PROMPT
Copy out, unchanged, every line from the start of the records to the line that contains "comic is not", and stop there.

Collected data

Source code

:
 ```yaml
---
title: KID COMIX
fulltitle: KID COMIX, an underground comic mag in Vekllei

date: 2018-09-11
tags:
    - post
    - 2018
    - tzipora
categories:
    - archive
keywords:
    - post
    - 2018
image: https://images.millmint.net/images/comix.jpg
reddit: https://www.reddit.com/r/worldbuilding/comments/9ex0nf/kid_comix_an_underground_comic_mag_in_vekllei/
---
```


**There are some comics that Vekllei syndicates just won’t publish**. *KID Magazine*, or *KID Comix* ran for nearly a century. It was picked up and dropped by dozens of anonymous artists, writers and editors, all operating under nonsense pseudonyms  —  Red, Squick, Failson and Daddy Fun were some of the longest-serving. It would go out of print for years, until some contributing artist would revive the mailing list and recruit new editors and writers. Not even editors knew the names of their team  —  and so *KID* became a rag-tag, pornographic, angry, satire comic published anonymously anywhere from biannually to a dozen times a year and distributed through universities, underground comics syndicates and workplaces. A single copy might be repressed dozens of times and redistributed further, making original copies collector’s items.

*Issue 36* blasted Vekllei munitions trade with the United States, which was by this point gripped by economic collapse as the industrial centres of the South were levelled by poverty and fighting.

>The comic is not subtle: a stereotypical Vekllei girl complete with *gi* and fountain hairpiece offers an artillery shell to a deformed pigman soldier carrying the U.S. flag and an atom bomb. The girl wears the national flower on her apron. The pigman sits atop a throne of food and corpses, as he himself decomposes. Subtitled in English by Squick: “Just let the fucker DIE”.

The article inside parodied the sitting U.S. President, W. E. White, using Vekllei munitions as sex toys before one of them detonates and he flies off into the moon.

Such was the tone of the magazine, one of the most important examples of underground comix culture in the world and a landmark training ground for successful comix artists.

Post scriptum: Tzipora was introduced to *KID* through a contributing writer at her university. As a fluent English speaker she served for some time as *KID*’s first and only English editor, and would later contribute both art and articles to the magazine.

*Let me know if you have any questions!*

EXERCISE RESPONSE
Source code

:
 ```yaml
---
title: KID COMIX
fulltitle: KID COMIX, an underground comic mag in Vekllei

date: 2018-09-11
tags:
    - post
    - 2018
    - tzipora
categories:
    - archive
keywords:
    - post
    - 2018
image: https://images.millmint.net/images/comix.jpg
reddit: https://www.reddit.com/r/worldbuilding/comments/9ex0nf/kid_comix_an_underground_comic_mag_in_vekllei/
---
```


**There are some comics that Vekllei syndicates just won’t publish**. *KID Magazine*, or *KID Comix* ran for nearly a century. It was picked up and dropped by dozens of anonymous artists, writers and editors, all operating under nonsense pseudonyms  —  Red, Squick, Failson and Daddy Fun were some of the longest-serving. It would go out of print for years, until some contributing artist would revive the mailing list and recruit new editors and writers. Not even editors knew the names of their team  —  and so *KID* became a rag-tag, pornographic, angry, satire comic published anonymously anywhere from biannually to a dozen times a year and distributed through universities, underground comics syndicates and workplaces. A single copy might be repressed dozens of times and redistributed further, making original copies collector’s items.

*Issue 36* blasted Vekllei munitions trade with the United States, which was by this point gripped by economic collapse as the industrial centres of the South were levelled by poverty and fighting.

>The comic is not subtle: a stereotypical Vekllei girl complete with *gi* and fountain hairpiece offers an artillery shell to a deformed pigman soldier carrying the U.S. flag and an atom bomb. The girl wears the national flower on her apron. The pigman sits atop a throne of food and corpses, as he himself decomposes. Subtitled in English by Squick: “Just let the fucker DIE”.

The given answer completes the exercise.